It is correct that by virtue of the Explanation added to section 271 on September 14, 1964, the onus of proving the absence of fraud or gross or wilful neglect in the filing of the proper return in such circumstance rests with the assessee. However, the addition made in the profits on estimate basis, especially when the addition is not very high vis-a-vis the declared income, would not alone justify the levy of penalty.'
The department made applications under section 256(1) of the Act to the Tribunal to refer the questions of law which it claimed arose in these six cases. The Tribunal by its consolidated order dated 24th February, 1972, rejected all the six applications of the department. The Tribunal noticed the Explanation added to section 271 of the Act with effect from April 1, 1964, and observed by reference to Sree Meenakshi Mills Ltd, v. Commissioner of Income-tax that 'when the finding is one of fact, the fact that it is itself an inference from the other basic facts will not alter its character as one of fact'. The learned Members of the Tribunal by reference to Basant Lal Om Prakash v. Commissioner of Income-tax held that the imposition of penalty had to be found on the material on record and it is essentially a question of fact whether in a certain case penalty is called for or not. The Tribunal also relied on Commissioner of Income-tax v. Sankarsons & Co. which explained the purpose of the Explanation in section 271 Kerala High Court that the presumption could be displaced by the assessee proving that the failure to return the correct income did not arise from any fraud or gross or wilful neglect. The quantum of proof, added the learned judges of the Kerala High Court, necessary would be that required in a civil case, namely, preponderance of probability. In this view of the matter, the learned Members observed that they were of the considered opinion that the findings given by the Tribunal while quashing the penalty were entirely based on the facts and inference drawn therefrom and no question of law arose warranting any reference to this court under section 256(1) of the Act.

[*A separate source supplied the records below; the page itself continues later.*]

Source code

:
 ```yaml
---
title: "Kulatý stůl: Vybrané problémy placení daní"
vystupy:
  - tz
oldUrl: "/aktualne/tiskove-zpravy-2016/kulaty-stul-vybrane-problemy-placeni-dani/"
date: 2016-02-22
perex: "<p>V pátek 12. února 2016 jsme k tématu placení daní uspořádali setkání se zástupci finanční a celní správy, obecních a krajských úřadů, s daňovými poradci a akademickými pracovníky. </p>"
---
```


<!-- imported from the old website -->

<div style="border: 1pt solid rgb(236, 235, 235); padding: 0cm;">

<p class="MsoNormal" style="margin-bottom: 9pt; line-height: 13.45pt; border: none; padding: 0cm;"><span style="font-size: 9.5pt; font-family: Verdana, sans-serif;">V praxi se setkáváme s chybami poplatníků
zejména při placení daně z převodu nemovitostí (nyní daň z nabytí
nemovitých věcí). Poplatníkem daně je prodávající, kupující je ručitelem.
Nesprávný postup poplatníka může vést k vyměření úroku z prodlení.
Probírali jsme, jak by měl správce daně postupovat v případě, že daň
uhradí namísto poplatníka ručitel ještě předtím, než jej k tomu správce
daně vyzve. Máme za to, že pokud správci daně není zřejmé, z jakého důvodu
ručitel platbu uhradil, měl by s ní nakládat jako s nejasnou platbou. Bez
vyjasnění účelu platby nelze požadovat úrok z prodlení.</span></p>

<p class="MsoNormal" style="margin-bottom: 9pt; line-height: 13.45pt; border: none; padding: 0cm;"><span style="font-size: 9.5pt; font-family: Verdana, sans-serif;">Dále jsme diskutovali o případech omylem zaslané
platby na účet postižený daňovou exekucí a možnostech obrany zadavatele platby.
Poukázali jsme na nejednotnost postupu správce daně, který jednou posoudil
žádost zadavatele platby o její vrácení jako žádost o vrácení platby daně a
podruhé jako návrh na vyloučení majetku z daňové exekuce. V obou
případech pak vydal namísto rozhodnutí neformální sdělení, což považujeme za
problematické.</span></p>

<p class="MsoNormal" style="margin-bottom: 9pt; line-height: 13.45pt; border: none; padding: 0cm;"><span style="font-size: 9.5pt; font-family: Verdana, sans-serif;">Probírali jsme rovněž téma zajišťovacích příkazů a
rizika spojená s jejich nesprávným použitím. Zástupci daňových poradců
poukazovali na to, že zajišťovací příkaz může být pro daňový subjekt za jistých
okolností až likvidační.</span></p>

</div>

In all these six cases in which reference was refused by the Tribunal the Additional Commissioner of Income-tax has made applications under section 256(2) of the Act praying that the Tribunal be directed to refer the above-mentioned questions.
Mr. S. K. Mal Lodha, learned counsel for the revenue, urged that the Explanation added to section 271 of the Act raised a presumption of fraud, wilful or gross neglect if the amount returned by an assessee was less than 80 per cent. of the total income which was assessed. It was the duty of the assessee to rebut this presumption. This approach of the learned Tribunal in all these six cases was as if it was for the department to prove that the assessee was guilty of fraud, gross or wilful neglect. If the approach of the Tribunal was accepted then it would appear that in all cases where income was estimated, no penal proceedings could be taken. If the approach is erroneous, added the learned counsel, it raises a question of law and he placed reliance on Ramachandra Ayyar v. Ramalingam Chettiar and Omar Salay Mohamed Sait v. Commissioner of Income-tax. He urged that it was not the stage decide whether the assessee was guilty or not guilty of fraud, gross or wilful neglect. The short question on which concentration was necessary at this stage was whether a question of law arises or not, in the circumstances, in each of these cases.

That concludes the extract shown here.